3. A pressing device according to claim 1, wherein the elastic jacket abuts the insert such that material in the forming space does not penetrate the space between the jacket and the insert during pressing.
4. A pressing device according to claim 1, wherein the front end of the elastic jacket terminates distal of the front end of the insert when the elastic jacket is uncompressed by the die wall.
5. A pressing device for isostatic pressing of a body from powdered andor granulated material, comprising
a die comprising an elastic die wall configured for use with isostatic pressure applied to the outside of the die wall in compacting material, and further configured to define a forming space, the die wall comprising a die opening configured for use in filling the forming space with material and for removing the pressed body, the die opening extending through the die wall and connecting the forming space with the die exterior, and
a punch configured to close the die opening during pressing, the punch having a front end that is inside the forming space and a back end that is outside the forming space, wherein the punch comprises a metallic insert, wherein the front end of the insert penetrates into the forming space when the die is closed and wherein the back end of the insert is outside the forming space; and,
an elastic jacket, wherein the elastic jacket is fixedly vulcanized or adhered to the insert at a location distal of the front end of the insert, wherein the front end of the elastic jacket penetrates into the forming space, wherein the back end of the elastic jacket is outside the forming space, wherein the die wall presses on the outer circumferential side wall of the front end of the elastic jacket when isostatic pressure is applied to the outside surface of the die wall, and wherein the isostatic pressure applied to the outer circumferential side wall of the elastic jacket forces the front wall of the elastic jacket further into the forming space.

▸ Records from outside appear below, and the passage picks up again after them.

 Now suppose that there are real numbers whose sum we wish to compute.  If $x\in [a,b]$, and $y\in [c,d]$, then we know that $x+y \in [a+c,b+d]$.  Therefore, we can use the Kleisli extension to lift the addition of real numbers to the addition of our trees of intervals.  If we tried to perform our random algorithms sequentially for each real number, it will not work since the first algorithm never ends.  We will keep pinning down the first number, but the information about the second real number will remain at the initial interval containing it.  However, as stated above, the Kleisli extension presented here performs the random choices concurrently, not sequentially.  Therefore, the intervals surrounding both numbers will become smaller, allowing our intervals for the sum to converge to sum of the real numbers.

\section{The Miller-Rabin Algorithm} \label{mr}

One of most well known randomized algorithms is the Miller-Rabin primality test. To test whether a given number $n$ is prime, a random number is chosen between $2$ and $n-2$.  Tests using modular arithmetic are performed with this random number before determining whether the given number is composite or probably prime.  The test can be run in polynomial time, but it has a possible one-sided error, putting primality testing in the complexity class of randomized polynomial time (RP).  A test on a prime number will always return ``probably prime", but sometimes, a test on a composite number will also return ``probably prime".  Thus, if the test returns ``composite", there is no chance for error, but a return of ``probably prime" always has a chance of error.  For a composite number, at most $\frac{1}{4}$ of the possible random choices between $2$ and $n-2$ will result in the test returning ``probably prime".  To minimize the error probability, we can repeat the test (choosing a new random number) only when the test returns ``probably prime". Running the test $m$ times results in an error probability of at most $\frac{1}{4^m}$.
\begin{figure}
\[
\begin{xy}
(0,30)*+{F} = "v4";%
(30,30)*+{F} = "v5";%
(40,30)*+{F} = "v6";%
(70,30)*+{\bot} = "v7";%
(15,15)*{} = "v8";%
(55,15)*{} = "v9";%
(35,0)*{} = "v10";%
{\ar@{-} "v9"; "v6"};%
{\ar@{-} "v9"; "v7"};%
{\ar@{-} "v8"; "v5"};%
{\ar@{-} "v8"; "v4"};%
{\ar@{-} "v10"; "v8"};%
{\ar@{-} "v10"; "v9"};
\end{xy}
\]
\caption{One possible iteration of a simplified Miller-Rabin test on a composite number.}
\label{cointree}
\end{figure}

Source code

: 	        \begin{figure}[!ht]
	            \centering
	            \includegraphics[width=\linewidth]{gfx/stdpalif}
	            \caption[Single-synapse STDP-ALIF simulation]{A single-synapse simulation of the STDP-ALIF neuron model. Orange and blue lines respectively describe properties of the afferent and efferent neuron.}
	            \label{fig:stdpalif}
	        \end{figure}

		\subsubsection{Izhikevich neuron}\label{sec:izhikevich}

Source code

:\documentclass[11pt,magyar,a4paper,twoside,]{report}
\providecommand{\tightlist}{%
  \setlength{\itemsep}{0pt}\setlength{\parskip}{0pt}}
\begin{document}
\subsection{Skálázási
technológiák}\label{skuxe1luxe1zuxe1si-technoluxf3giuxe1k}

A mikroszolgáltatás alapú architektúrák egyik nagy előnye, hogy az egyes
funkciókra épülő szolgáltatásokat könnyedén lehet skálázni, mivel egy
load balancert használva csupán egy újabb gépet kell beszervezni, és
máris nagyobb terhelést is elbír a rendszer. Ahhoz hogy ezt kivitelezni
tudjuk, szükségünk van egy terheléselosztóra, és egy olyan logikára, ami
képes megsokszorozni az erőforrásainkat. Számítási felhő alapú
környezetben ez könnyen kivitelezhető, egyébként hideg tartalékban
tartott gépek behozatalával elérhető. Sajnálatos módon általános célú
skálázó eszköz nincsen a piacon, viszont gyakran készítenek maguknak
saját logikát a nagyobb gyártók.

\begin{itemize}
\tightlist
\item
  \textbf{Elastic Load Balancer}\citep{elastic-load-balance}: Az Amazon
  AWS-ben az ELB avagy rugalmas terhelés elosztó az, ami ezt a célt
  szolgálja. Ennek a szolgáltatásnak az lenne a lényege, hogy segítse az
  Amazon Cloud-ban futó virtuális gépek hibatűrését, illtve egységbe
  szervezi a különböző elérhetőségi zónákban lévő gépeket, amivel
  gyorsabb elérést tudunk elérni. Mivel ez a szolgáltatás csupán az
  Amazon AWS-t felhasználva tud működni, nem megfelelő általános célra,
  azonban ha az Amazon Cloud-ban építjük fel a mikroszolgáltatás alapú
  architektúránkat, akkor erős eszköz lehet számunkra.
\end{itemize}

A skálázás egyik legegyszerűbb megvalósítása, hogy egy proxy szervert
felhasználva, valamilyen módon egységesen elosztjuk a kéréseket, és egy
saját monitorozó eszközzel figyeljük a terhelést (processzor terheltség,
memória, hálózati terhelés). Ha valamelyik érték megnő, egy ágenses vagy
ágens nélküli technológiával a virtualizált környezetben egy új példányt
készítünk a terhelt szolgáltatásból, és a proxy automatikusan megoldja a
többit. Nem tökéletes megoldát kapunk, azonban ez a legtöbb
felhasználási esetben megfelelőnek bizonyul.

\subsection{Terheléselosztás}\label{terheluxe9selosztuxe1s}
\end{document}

6. A pressing device of claim 1, wherein the elastic jacket comprises a front end located distal of the front end of the insert, and wherein the front end of the elastic jacket abuts the die opening when the die opening is closed by the punch.
7. A pressing device according to claim 6, wherein the jacket wall firmly contacts the adjacent die opening wall during pressing.
8. A pressing device according to claim 6, wherein the elastic jacket in the area of abutment on the adjacent die opening wall comprises a jacket wall having a contour leading away from the insert.
9. A pressing device according to claim 1, wherein the insert comprises a longitudinally extending hollow structure configured to receive a core, wherein the core extends into the forming space when the punch is, positioned to close the die opening, wherein the core is configured to form an oblong hollow structure within the body during pressing.
10. A pressing device according to claim 9, wherein the core is positioned in the insert to allow longitudinal displacement of the core.
11. A pressing device according to claim 1, the insert further comprising a structured shape, wherein the insert is configured to longitudinally extend into the forming space to form a hollow structured shape in the body that corresponds to the structured shape of the insert.
12. A pressing device according to claim 1, wherein the insert further comprises a projection on the circumferential wall of the insert, the projection having an increased external circumference extending from a location on the insert, distal from the front end section, to the front end section of the insert.
13. A pressing device according to claim 1, wherein the jacket andor the die comprise an elastomer.
14. A pressing device according to claim 1, further comprising a fixing device for detachably fixing the punch, the insert, and the jacket in the die opening during pressing without application of additional pressing force to the punch in direction of the die opening.
15. A pressing device according to claim 1 configured to produce a hip joint ball pressed body comprising a penetrating shank locating opening.
16. A pressing method for pressing a body from a powdery andor granulated material, the method comprising:
providing a pressing device according to claim 1,
filling the forming space with the material,
inserting a punch into the die opening for closing the die opening,
applying an isostatic compacting pressure to an outside of the die wall for compacting the material to the body, and
removing the punch from the die opening after pressing,
wherein a front end section of the insert is inserted into the forming space while closing the die opening.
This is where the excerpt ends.